The new law grew out of a great concern over the decreasing amount of time women stayed in the hospital. A primary concern was that many breastfeeding women did not recognize the signs indicating that an infant is not receiving enough milk. The National Association of Childbearing Centers, whose members have had over 20 years of early discharge experience, has issued a statement saying that early discharge should be determined by the mother and her caregiver. Early discharge is appropriate only as part of a comprehensive program of care that includes intensive prenatal education and close postpartum and newborn follow-up. One benefit of early discharge is the avoidance of hospital-induced infections. The problems of early discharge are most likely related to lack of education and follow-up, rather than to the time of discharge.
During the hospital stay, the nursing staff will provide medical care for both you and your baby. You will be taught perineal care to prevent infection and to promote healing of the vagina and perineum. If you had an episiotomy or laceration, or if you have hemorrhoids, you will be offered medicated pads, an anesthetic spray, or a warm soaking called a sitz bath. In the first 24 to 48 hours after delivery, the body begins to eliminate the fluid that was retained during pregnancy. The nursing staff may ask you to urinate into a container several times to ensure that you are emptying your bladder adequately.
- Room-in with the mother and baby.
- Bring in a cake with a 0 candle and have a party.

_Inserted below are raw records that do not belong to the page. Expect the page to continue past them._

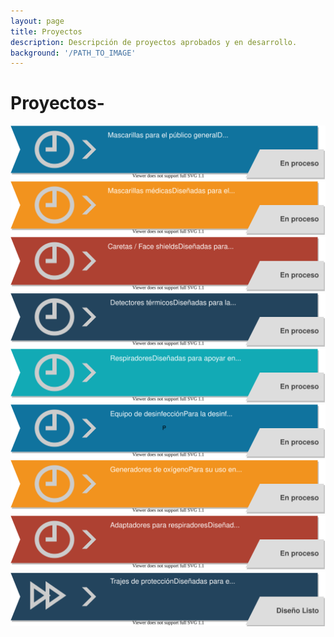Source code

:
 ```yaml
---
layout: page
title: Proyectos
description: Descripción de proyectos aprobados y en desarrollo.
background: '/PATH_TO_IMAGE'
---
```

# Proyectos-
[![](/assets/diag/P1.svg)](/_projects/P1.md)
[![](/assets/diag/P2.svg)](/_projects/P2.md)
[![](/assets/diag/P3.svg)](/_projects/P3.md)
[![](/assets/diag/P4.svg)](/_projects/P4.md)
[![](/assets/diag/P5.svg)](/_projects/P5.md)
[![](/assets/diag/P6.svg)](/_projects/P6.md)
[![](/assets/diag/P7.svg)](/_projects/P7.md)
[![](/assets/diag/P8.svg)](/_projects/P8.md)
[![](/assets/diag/P9.svg)](/_projects/P9.md)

- Bring your mate her favorite snacks and other foods.
- Learn how to change diapers.
- Encourage your mate to empty her bladder and do a super Kegel every 2 hours.

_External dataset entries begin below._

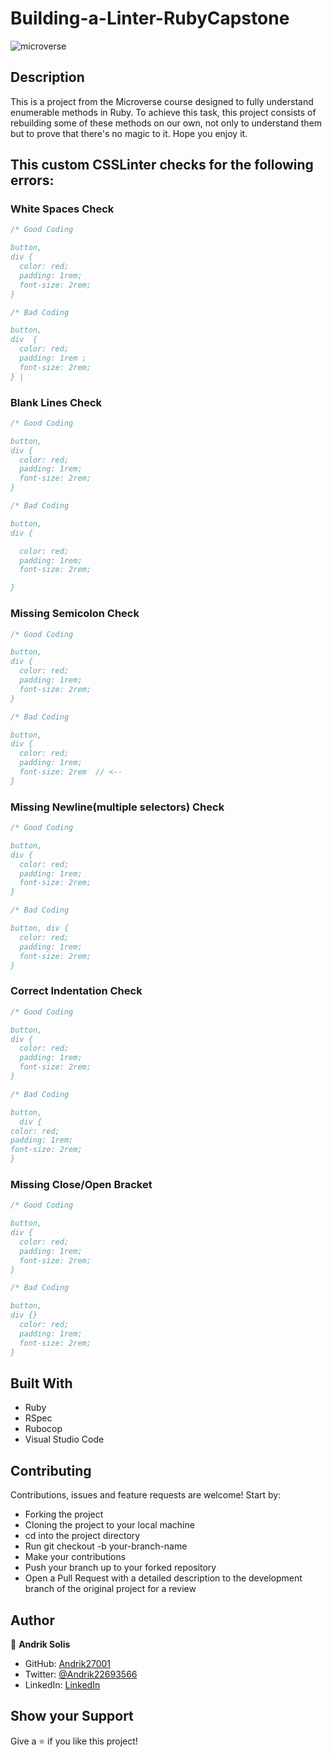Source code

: # Building-a-Linter-RubyCapstone

![microverse](https://camo.githubusercontent.com/3a5835d4f56c57cec85939ac345e43fef164c178/68747470733a2f2f696d672e736869656c64732e696f2f62616467652f4d6963726f76657273652d626c756576696f6c6574)


## Description

This is a project from the Microverse course designed to fully understand enumerable methods in Ruby. To achieve this task, this project consists of rebuilding some of these methods on our own, not only to understand them but to prove that there's no magic to it. Hope you enjoy it.

## This custom CSSLinter checks for the following errors:

### White Spaces Check

```css
/* Good Coding

button,
div {
  color: red;
  padding: 1rem;
  font-size: 2rem;
}

/* Bad Coding

button,
div  {
  color: red;
  padding: 1rem ;
  font-size: 2rem;
} |
```

### Blank Lines Check

```css
/* Good Coding

button,
div {
  color: red;
  padding: 1rem;
  font-size: 2rem;
}

/* Bad Coding

button,
div {

  color: red;
  padding: 1rem;
  font-size: 2rem;

}
```

### Missing Semicolon Check

```css
/* Good Coding

button,
div {
  color: red;
  padding: 1rem;
  font-size: 2rem;
}

/* Bad Coding

button,
div {
  color: red;
  padding: 1rem;
  font-size: 2rem  // <--
}
```

### Missing Newline(multiple selectors) Check

```css
/* Good Coding

button,
div {
  color: red;
  padding: 1rem;
  font-size: 2rem;
}

/* Bad Coding

button, div {
  color: red;
  padding: 1rem;
  font-size: 2rem;
}
```

### Correct Indentation Check

```css
/* Good Coding

button,
div {
  color: red;
  padding: 1rem;
  font-size: 2rem;
}

/* Bad Coding

button,
  div {
color: red;
padding: 1rem;
font-size: 2rem;
}
```

### Missing Close/Open Bracket

```css
/* Good Coding

button,
div {
  color: red;
  padding: 1rem;
  font-size: 2rem;
}

/* Bad Coding

button,
div {}
  color: red;
  padding: 1rem;
  font-size: 2rem;
}
```


## Built With

- Ruby
- RSpec
- Rubocop
- Visual Studio Code


## Contributing

Contributions, issues and feature requests are welcome! Start by:

  - Forking the project
  - Cloning the project to your local machine
  - cd into the project directory
  - Run git checkout -b your-branch-name
  - Make your contributions
  - Push your branch up to your forked repository
  - Open a Pull Request with a detailed description to the development branch of the original project for a review


## Author 

👤 **Andrik Solis**
- GitHub: [Andrik27001](https://github.com/Andrik27001)
- Twitter: [@Andrik22693566](https://twitter.com/Andrik22693566)
- LinkedIn: [LinkedIn](https://www.linkedin.com/in/andrik-solis-paniagua-a0ab251b5/)


## Show your Support

Give a ⭐ if you like this project!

Because your abdominal muscles will be relaxed, your perineum will be sore, and perhaps you will have hemorrhoids, you may have difficulty moving your bowels. If a proper diet (fresh fruits and vegetables, whole grains, and sufficient water) does not help, you can ask to have a stool softener prescribed. When cleaning yourself, make sure that you wipe from front to back to avoid fecal contamination and infection.
The nursing staff will monitor your vital signs along with observing the height and tone of your fundus, type and amount of lochia, and condition of your perineum. You can expect a daily visit from your caregiver and the baby’s pediatrician.
If you are an Rh-negative mother who gave birth to an Rh-positive infant, you will be given an injection of Rh-immune globulin (RhoGAM) within 72 hours after birth. This injection will prevent your body from producing antibodies that could endanger subsequent babies during pregnancy.
Hopefully, you can utilize the first few days of your baby’s life to the fullest in establishing a close family bond. Most hospitals have policies that promote mother-father-baby-sibling contact. If your hospital allows family involvement, make sure you take full advantage of it. If your hospital does not allow the options that are important to you, request them anyway. You need to make your wishes known. Perhaps the hospital will make allowances to accommodate your desires. Interaction and bonding of the family members during the first days after birth will help to promote a loving, thriving family.